- **Provided material**:
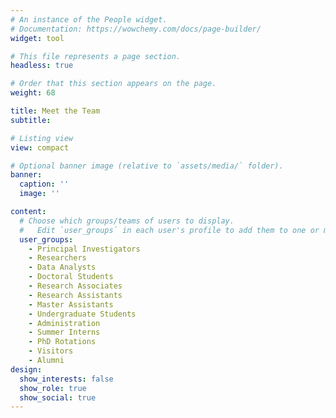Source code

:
 ```yaml
---
# An instance of the People widget.
# Documentation: https://wowchemy.com/docs/page-builder/
widget: tool

# This file represents a page section.
headless: true

# Order that this section appears on the page.
weight: 68

title: Meet the Team
subtitle:

# Listing view
view: compact

# Optional banner image (relative to `assets/media/` folder).
banner:
  caption: ''
  image: ''

content:
  # Choose which groups/teams of users to display.
  #   Edit `user_groups` in each user's profile to add them to one or more of these groups.
  user_groups:
    - Principal Investigators
    - Researchers
    - Data Analysts
    - Doctoral Students
    - Research Associates
    - Research Assistants
    - Master Assistants
    - Undergraduate Students
    - Administration
    - Summer Interns
    - PhD Rotations
    - Visitors
    - Alumni
design:
  show_interests: false
  show_role: true
  show_social: true
---
```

- **Your goal**: For this exercise, return every entry verbatim and omit all pictures.

- **Answer for the task**:
Source code

:
 ```yaml
---
# An instance of the People widget.
# Documentation: https://wowchemy.com/docs/page-builder/
widget: tool

# This file represents a page section.
headless: true

# Order that this section appears on the page.
weight: 68

title: Meet the Team
subtitle:

# Listing view
view: compact

# Optional banner image (relative to `assets/media/` folder).
banner:
  caption: ''
  image: ''

content:
  # Choose which groups/teams of users to display.
  #   Edit `user_groups` in each user's profile to add them to one or more of these groups.
  user_groups:
    - Principal Investigators
    - Researchers
    - Data Analysts
    - Doctoral Students
    - Research Associates
    - Research Assistants
    - Master Assistants
    - Undergraduate Students
    - Administration
    - Summer Interns
    - PhD Rotations
    - Visitors
    - Alumni
design:
  show_interests: false
  show_role: true
  show_social: true
---
```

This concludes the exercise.